Há outro ponto em que os críticos de todos os tempos convergem e se curvam: Ducasse é, verdadeiramente, gênio, um gênio original e senhor absoluto da sua criação. Ora, sendo ele um leitor voraz e conhecedor da problemática literária do seu tempo, é aceitável que ele sabia perfeitamente em que fronteira deveria situar-se como escritor: na fronteira tênue e contígua, entre a genialidade e a loucura. Nessa fronteira, ao criar Maldoror, um personagem desolado, sinistro, cruel, ambíguo e dilemático, Ducasse, ciente da perseguição dos tribunais contra Baudelaire, seu ídolo voluptuoso, já antevia pelo menos três situações: o silêncio da corte literária francesa; um possível esquartejamento na imprensa; e a recusa do leitor de compreender a lógica da metamorfose que norteia o enredo. Para não cair em desgraça, Ducasse cuidou de preservar a sua verdadeira identidade escondendo-se à sombra de Lautréamont. Nessa sombra vem ancorar-se a tese da tríplice alteridade, na qual Maldoror se revela como alter ego, ora de Lautréamont, ora do próprio Ducasse. Aqui, precisamente, há uma nova convergência de opiniões: Ducasse não estabeleceu um limite entre a vida e a arte, e não demarcou a fronteira entre si próprio e Lautréamont, tanto que, no enredo, o escritor, Ducasse, suprime a voz do personagem, Maldoror, para dar lugar ao narrador, Lautréamont, num jogo de espelhos em que a fúria literária e a lógica rigorosa de confronto de egos revelam, claramente, o fenômeno da dúbia alteridade como expressão do “Eu” ducasseano. Lanço um prolongado olhar de satisfação à dualidade que me compõe (...) e me acho belo.
As dualidades que aparecem de diversas formas no enredo, levaram alguns juízos a reafirmar que a cisão de personalidade em Ducasse é um claro sintoma de escrizofenia precoce. Ora, o mundo nunca parou de produzir loucos e esquizofrênicos e, no entanto, nenhum louco e nenhum esquizofrênico produziu um texto que se assemelhe a Los Cantos de Maldoror, uma obra composta de tal forma racional que, cada bloco narrativo pode ser alvo de múltiplas interpretações, tanto por sua riqueza simbólica, quanto por sua integridade, originalidade e propósito: realçar a crueldade humana e atacar o homem, essa besta fera, e o Criador, que engendrou semelhante verme.
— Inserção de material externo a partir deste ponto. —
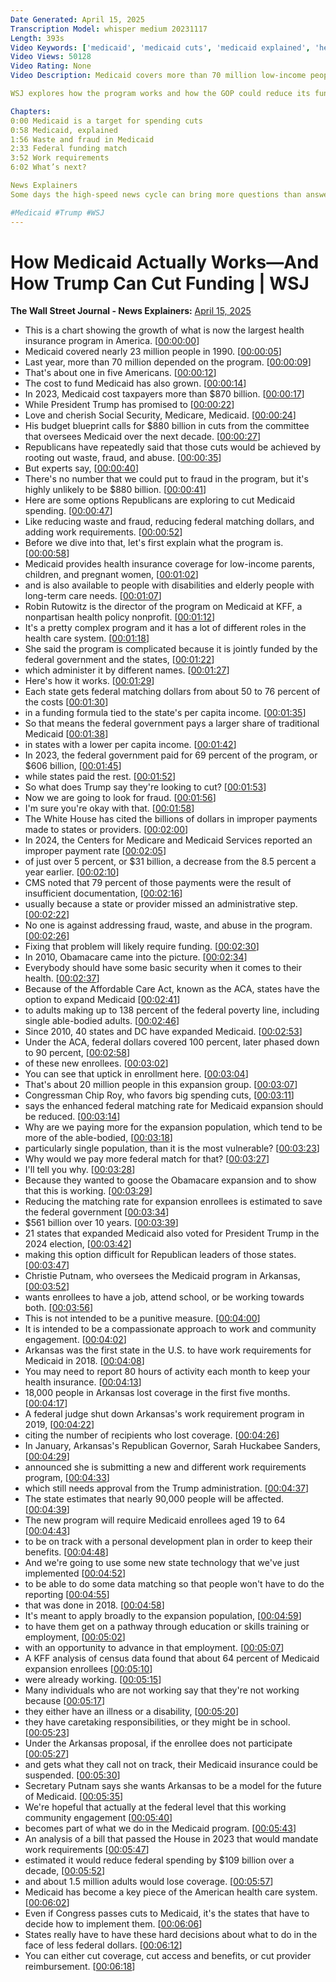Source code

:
```yaml
---
Date Generated: April 15, 2025
Transcription Model: whisper medium 20231117
Length: 393s
Video Keywords: ['medicaid', 'medicaid cuts', 'medicaid explained', 'healthcare', 'medicare', 'medicaid vs medicare', 'trump', 'trump news', 'president trump', 'trump cuts', 'trump policies', 'trump medicaid', 'health insurance', 'tax', 'trump tax plan', 'social security', 'waste', 'fraud', 'abuse', 'republicans', 'gop news', 'federal matching dollars', 'work requirements', 'low income', 'centers for medicare and medicaid services', 'cms', 'aca', 'affordable care act', 'spending cuts', 'chip roy', 'kristi putnam', 'arkansas', 'medicaid news', 'medicaid freeze', 'usnews']
Video Views: 50128
Video Rating: None
Video Description: Medicaid covers more than 70 million low-income people in the U.S., the largest public health insurance program in the country. The Republican House budget plan would likely require significant cuts to the program in order to pass President Trump’s priorities. Cutting spending to Medicaid could be executed by reducing waste and fraud, reducing federal matching dollars and imposing work requirements at the state level like Arkansas is proposing. 

WSJ explores how the program works and how the GOP could reduce its funding.

Chapters:
0:00 Medicaid is a target for spending cuts
0:58 Medicaid, explained
1:56 Waste and fraud in Medicaid
2:33 Federal funding match
3:52 Work requirements 
6:02 What’s next? 

News Explainers
Some days the high-speed news cycle can bring more questions than answers. WSJ’s news explainers break down the day's biggest stories into bite-size pieces to help you make sense of the news.

#Medicaid #Trump #WSJ
---
```


# How Medicaid Actually Works—And How Trump Can Cut Funding | WSJ
**The Wall Street Journal - News Explainers:** [April 15, 2025](https://www.youtube.com/watch?v=vQwkhpNhwho)
*  This is a chart showing the growth of what is now the largest health insurance program in America. [[00:00:00](https://www.youtube.com/watch?v=vQwkhpNhwho&t=0.0s)]
*  Medicaid covered nearly 23 million people in 1990. [[00:00:05](https://www.youtube.com/watch?v=vQwkhpNhwho&t=5.04s)]
*  Last year, more than 70 million depended on the program. [[00:00:09](https://www.youtube.com/watch?v=vQwkhpNhwho&t=9.120000000000001s)]
*  That's about one in five Americans. [[00:00:12](https://www.youtube.com/watch?v=vQwkhpNhwho&t=12.48s)]
*  The cost to fund Medicaid has also grown. [[00:00:14](https://www.youtube.com/watch?v=vQwkhpNhwho&t=14.72s)]
*  In 2023, Medicaid cost taxpayers more than $870 billion. [[00:00:17](https://www.youtube.com/watch?v=vQwkhpNhwho&t=17.04s)]
*  While President Trump has promised to [[00:00:22](https://www.youtube.com/watch?v=vQwkhpNhwho&t=22.16s)]
*  Love and cherish Social Security, Medicare, Medicaid. [[00:00:24](https://www.youtube.com/watch?v=vQwkhpNhwho&t=24.16s)]
*  His budget blueprint calls for $880 billion in cuts from the committee that oversees Medicaid over the next decade. [[00:00:27](https://www.youtube.com/watch?v=vQwkhpNhwho&t=27.12s)]
*  Republicans have repeatedly said that those cuts would be achieved by rooting out waste, fraud, and abuse. [[00:00:35](https://www.youtube.com/watch?v=vQwkhpNhwho&t=35.28s)]
*  But experts say, [[00:00:40](https://www.youtube.com/watch?v=vQwkhpNhwho&t=40.32s)]
*  There's no number that we could put to fraud in the program, but it's highly unlikely to be $880 billion. [[00:00:41](https://www.youtube.com/watch?v=vQwkhpNhwho&t=41.6s)]
*  Here are some options Republicans are exploring to cut Medicaid spending. [[00:00:47](https://www.youtube.com/watch?v=vQwkhpNhwho&t=47.92s)]
*  Like reducing waste and fraud, reducing federal matching dollars, and adding work requirements. [[00:00:52](https://www.youtube.com/watch?v=vQwkhpNhwho&t=52.0s)]
*  Before we dive into that, let's first explain what the program is. [[00:00:58](https://www.youtube.com/watch?v=vQwkhpNhwho&t=58.4s)]
*  Medicaid provides health insurance coverage for low-income parents, children, and pregnant women, [[00:01:02](https://www.youtube.com/watch?v=vQwkhpNhwho&t=62.4s)]
*  and is also available to people with disabilities and elderly people with long-term care needs. [[00:01:07](https://www.youtube.com/watch?v=vQwkhpNhwho&t=67.12s)]
*  Robin Rutowitz is the director of the program on Medicaid at KFF, a nonpartisan health policy nonprofit. [[00:01:12](https://www.youtube.com/watch?v=vQwkhpNhwho&t=72.32s)]
*  It's a pretty complex program and it has a lot of different roles in the health care system. [[00:01:18](https://www.youtube.com/watch?v=vQwkhpNhwho&t=78.64s)]
*  She said the program is complicated because it is jointly funded by the federal government and the states, [[00:01:22](https://www.youtube.com/watch?v=vQwkhpNhwho&t=82.32000000000001s)]
*  which administer it by different names. [[00:01:27](https://www.youtube.com/watch?v=vQwkhpNhwho&t=87.52000000000001s)]
*  Here's how it works. [[00:01:29](https://www.youtube.com/watch?v=vQwkhpNhwho&t=89.68s)]
*  Each state gets federal matching dollars from about 50 to 76 percent of the costs [[00:01:30](https://www.youtube.com/watch?v=vQwkhpNhwho&t=90.88s)]
*  in a funding formula tied to the state's per capita income. [[00:01:35](https://www.youtube.com/watch?v=vQwkhpNhwho&t=95.6s)]
*  So that means the federal government pays a larger share of traditional Medicaid [[00:01:38](https://www.youtube.com/watch?v=vQwkhpNhwho&t=98.72s)]
*  in states with a lower per capita income. [[00:01:42](https://www.youtube.com/watch?v=vQwkhpNhwho&t=102.72s)]
*  In 2023, the federal government paid for 69 percent of the program, or $606 billion, [[00:01:45](https://www.youtube.com/watch?v=vQwkhpNhwho&t=105.52s)]
*  while states paid the rest. [[00:01:52](https://www.youtube.com/watch?v=vQwkhpNhwho&t=112.08s)]
*  So what does Trump say they're looking to cut? [[00:01:53](https://www.youtube.com/watch?v=vQwkhpNhwho&t=113.75999999999999s)]
*  Now we are going to look for fraud. [[00:01:56](https://www.youtube.com/watch?v=vQwkhpNhwho&t=116.24s)]
*  I'm sure you're okay with that. [[00:01:58](https://www.youtube.com/watch?v=vQwkhpNhwho&t=118.47999999999999s)]
*  The White House has cited the billions of dollars in improper payments made to states or providers. [[00:02:00](https://www.youtube.com/watch?v=vQwkhpNhwho&t=120.0s)]
*  In 2024, the Centers for Medicare and Medicaid Services reported an improper payment rate [[00:02:05](https://www.youtube.com/watch?v=vQwkhpNhwho&t=125.12s)]
*  of just over 5 percent, or $31 billion, a decrease from the 8.5 percent a year earlier. [[00:02:10](https://www.youtube.com/watch?v=vQwkhpNhwho&t=130.32s)]
*  CMS noted that 79 percent of those payments were the result of insufficient documentation, [[00:02:16](https://www.youtube.com/watch?v=vQwkhpNhwho&t=136.72s)]
*  usually because a state or provider missed an administrative step. [[00:02:22](https://www.youtube.com/watch?v=vQwkhpNhwho&t=142.16s)]
*  No one is against addressing fraud, waste, and abuse in the program. [[00:02:26](https://www.youtube.com/watch?v=vQwkhpNhwho&t=146.07999999999998s)]
*  Fixing that problem will likely require funding. [[00:02:30](https://www.youtube.com/watch?v=vQwkhpNhwho&t=150.24s)]
*  In 2010, Obamacare came into the picture. [[00:02:34](https://www.youtube.com/watch?v=vQwkhpNhwho&t=154.56s)]
*  Everybody should have some basic security when it comes to their health. [[00:02:37](https://www.youtube.com/watch?v=vQwkhpNhwho&t=157.6s)]
*  Because of the Affordable Care Act, known as the ACA, states have the option to expand Medicaid [[00:02:41](https://www.youtube.com/watch?v=vQwkhpNhwho&t=161.51999999999998s)]
*  to adults making up to 138 percent of the federal poverty line, including single able-bodied adults. [[00:02:46](https://www.youtube.com/watch?v=vQwkhpNhwho&t=166.56s)]
*  Since 2010, 40 states and DC have expanded Medicaid. [[00:02:53](https://www.youtube.com/watch?v=vQwkhpNhwho&t=173.68s)]
*  Under the ACA, federal dollars covered 100 percent, later phased down to 90 percent, [[00:02:58](https://www.youtube.com/watch?v=vQwkhpNhwho&t=178.16s)]
*  of these new enrollees. [[00:03:02](https://www.youtube.com/watch?v=vQwkhpNhwho&t=182.79999999999998s)]
*  You can see that uptick in enrollment here. [[00:03:04](https://www.youtube.com/watch?v=vQwkhpNhwho&t=184.56s)]
*  That's about 20 million people in this expansion group. [[00:03:07](https://www.youtube.com/watch?v=vQwkhpNhwho&t=187.12s)]
*  Congressman Chip Roy, who favors big spending cuts, [[00:03:11](https://www.youtube.com/watch?v=vQwkhpNhwho&t=191.28s)]
*  says the enhanced federal matching rate for Medicaid expansion should be reduced. [[00:03:14](https://www.youtube.com/watch?v=vQwkhpNhwho&t=194.16s)]
*  Why are we paying more for the expansion population, which tend to be more of the able-bodied, [[00:03:18](https://www.youtube.com/watch?v=vQwkhpNhwho&t=198.72s)]
*  particularly single population, than it is the most vulnerable? [[00:03:23](https://www.youtube.com/watch?v=vQwkhpNhwho&t=203.84s)]
*  Why would we pay more federal match for that? [[00:03:27](https://www.youtube.com/watch?v=vQwkhpNhwho&t=207.12s)]
*  I'll tell you why. [[00:03:28](https://www.youtube.com/watch?v=vQwkhpNhwho&t=208.96s)]
*  Because they wanted to goose the Obamacare expansion and to show that this is working. [[00:03:29](https://www.youtube.com/watch?v=vQwkhpNhwho&t=209.92000000000002s)]
*  Reducing the matching rate for expansion enrollees is estimated to save the federal government [[00:03:34](https://www.youtube.com/watch?v=vQwkhpNhwho&t=214.79999999999998s)]
*  $561 billion over 10 years. [[00:03:39](https://www.youtube.com/watch?v=vQwkhpNhwho&t=219.12s)]
*  21 states that expanded Medicaid also voted for President Trump in the 2024 election, [[00:03:42](https://www.youtube.com/watch?v=vQwkhpNhwho&t=222.64s)]
*  making this option difficult for Republican leaders of those states. [[00:03:47](https://www.youtube.com/watch?v=vQwkhpNhwho&t=227.92s)]
*  Christie Putnam, who oversees the Medicaid program in Arkansas, [[00:03:52](https://www.youtube.com/watch?v=vQwkhpNhwho&t=232.56s)]
*  wants enrollees to have a job, attend school, or be working towards both. [[00:03:56](https://www.youtube.com/watch?v=vQwkhpNhwho&t=236.16s)]
*  This is not intended to be a punitive measure. [[00:04:00](https://www.youtube.com/watch?v=vQwkhpNhwho&t=240.48s)]
*  It is intended to be a compassionate approach to work and community engagement. [[00:04:02](https://www.youtube.com/watch?v=vQwkhpNhwho&t=242.72s)]
*  Arkansas was the first state in the U.S. to have work requirements for Medicaid in 2018. [[00:04:08](https://www.youtube.com/watch?v=vQwkhpNhwho&t=248.08s)]
*  You may need to report 80 hours of activity each month to keep your health insurance. [[00:04:13](https://www.youtube.com/watch?v=vQwkhpNhwho&t=253.28s)]
*  18,000 people in Arkansas lost coverage in the first five months. [[00:04:17](https://www.youtube.com/watch?v=vQwkhpNhwho&t=257.84s)]
*  A federal judge shut down Arkansas's work requirement program in 2019, [[00:04:22](https://www.youtube.com/watch?v=vQwkhpNhwho&t=262.16s)]
*  citing the number of recipients who lost coverage. [[00:04:26](https://www.youtube.com/watch?v=vQwkhpNhwho&t=266.32s)]
*  In January, Arkansas's Republican Governor, Sarah Huckabee Sanders, [[00:04:29](https://www.youtube.com/watch?v=vQwkhpNhwho&t=269.59999999999997s)]
*  announced she is submitting a new and different work requirements program, [[00:04:33](https://www.youtube.com/watch?v=vQwkhpNhwho&t=273.2s)]
*  which still needs approval from the Trump administration. [[00:04:37](https://www.youtube.com/watch?v=vQwkhpNhwho&t=277.03999999999996s)]
*  The state estimates that nearly 90,000 people will be affected. [[00:04:39](https://www.youtube.com/watch?v=vQwkhpNhwho&t=279.68s)]
*  The new program will require Medicaid enrollees aged 19 to 64 [[00:04:43](https://www.youtube.com/watch?v=vQwkhpNhwho&t=283.59999999999997s)]
*  to be on track with a personal development plan in order to keep their benefits. [[00:04:48](https://www.youtube.com/watch?v=vQwkhpNhwho&t=288.0s)]
*  And we're going to use some new state technology that we've just implemented [[00:04:52](https://www.youtube.com/watch?v=vQwkhpNhwho&t=292.4s)]
*  to be able to do some data matching so that people won't have to do the reporting [[00:04:55](https://www.youtube.com/watch?v=vQwkhpNhwho&t=295.2s)]
*  that was done in 2018. [[00:04:58](https://www.youtube.com/watch?v=vQwkhpNhwho&t=298.24s)]
*  It's meant to apply broadly to the expansion population, [[00:04:59](https://www.youtube.com/watch?v=vQwkhpNhwho&t=299.52s)]
*  to have them get on a pathway through education or skills training or employment, [[00:05:02](https://www.youtube.com/watch?v=vQwkhpNhwho&t=302.40000000000003s)]
*  with an opportunity to advance in that employment. [[00:05:07](https://www.youtube.com/watch?v=vQwkhpNhwho&t=307.52s)]
*  A KFF analysis of census data found that about 64 percent of Medicaid expansion enrollees [[00:05:10](https://www.youtube.com/watch?v=vQwkhpNhwho&t=310.08s)]
*  were already working. [[00:05:15](https://www.youtube.com/watch?v=vQwkhpNhwho&t=315.92s)]
*  Many individuals who are not working say that they're not working because [[00:05:17](https://www.youtube.com/watch?v=vQwkhpNhwho&t=317.12s)]
*  they either have an illness or a disability, [[00:05:20](https://www.youtube.com/watch?v=vQwkhpNhwho&t=320.88s)]
*  they have caretaking responsibilities, or they might be in school. [[00:05:23](https://www.youtube.com/watch?v=vQwkhpNhwho&t=323.28000000000003s)]
*  Under the Arkansas proposal, if the enrollee does not participate [[00:05:27](https://www.youtube.com/watch?v=vQwkhpNhwho&t=327.03999999999996s)]
*  and gets what they call not on track, their Medicaid insurance could be suspended. [[00:05:30](https://www.youtube.com/watch?v=vQwkhpNhwho&t=330.4s)]
*  Secretary Putnam says she wants Arkansas to be a model for the future of Medicaid. [[00:05:35](https://www.youtube.com/watch?v=vQwkhpNhwho&t=335.2s)]
*  We're hopeful that actually at the federal level that this working community engagement [[00:05:40](https://www.youtube.com/watch?v=vQwkhpNhwho&t=340.0s)]
*  becomes part of what we do in the Medicaid program. [[00:05:43](https://www.youtube.com/watch?v=vQwkhpNhwho&t=343.91999999999996s)]
*  An analysis of a bill that passed the House in 2023 that would mandate work requirements [[00:05:47](https://www.youtube.com/watch?v=vQwkhpNhwho&t=347.03999999999996s)]
*  estimated it would reduce federal spending by $109 billion over a decade, [[00:05:52](https://www.youtube.com/watch?v=vQwkhpNhwho&t=352.64s)]
*  and about 1.5 million adults would lose coverage. [[00:05:57](https://www.youtube.com/watch?v=vQwkhpNhwho&t=357.68s)]
*  Medicaid has become a key piece of the American health care system. [[00:06:02](https://www.youtube.com/watch?v=vQwkhpNhwho&t=362.72s)]
*  Even if Congress passes cuts to Medicaid, it's the states that have to decide how to implement them. [[00:06:06](https://www.youtube.com/watch?v=vQwkhpNhwho&t=366.40000000000003s)]
*  States really have to have these hard decisions about what to do in the face of less federal dollars. [[00:06:12](https://www.youtube.com/watch?v=vQwkhpNhwho&t=372.4s)]
*  You can either cut coverage, cut access and benefits, or cut provider reimbursement. [[00:06:18](https://www.youtube.com/watch?v=vQwkhpNhwho&t=378.8s)]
É certo que a opção pelo anonimato, contribuiu sobremaneira para a obscuridade da obra, mas é improvável que o objetivo não tenha sido apenas para evitar problemas com os Tribunais franceses. Admite-se que pode ter sido por complexo ou receio de abrir a tumba do seu passado, tanto que escreveu num tom profético em Poésies: Não deixarei memórias; ou para se sobrepor ao stablishment literário do seu tempo: Os gemidos poéticos deste século não passam de sofismas horrendos(...) Desde Racine, a poesia não progrediu um milímetro. Retrocedeu. Graças a quem? Aos Grandes-Cabeças-Moles de nossa época.; ou ainda para revelar pelo avesso sua vocação póstuma, como profetiza no Canto Primeiro: O final do século dezenove verá seu poeta, e somente mais tarde, quando certos romances tiverem saído, compreendereis melhor o prefácio do renegado, de rosto fuliginoso.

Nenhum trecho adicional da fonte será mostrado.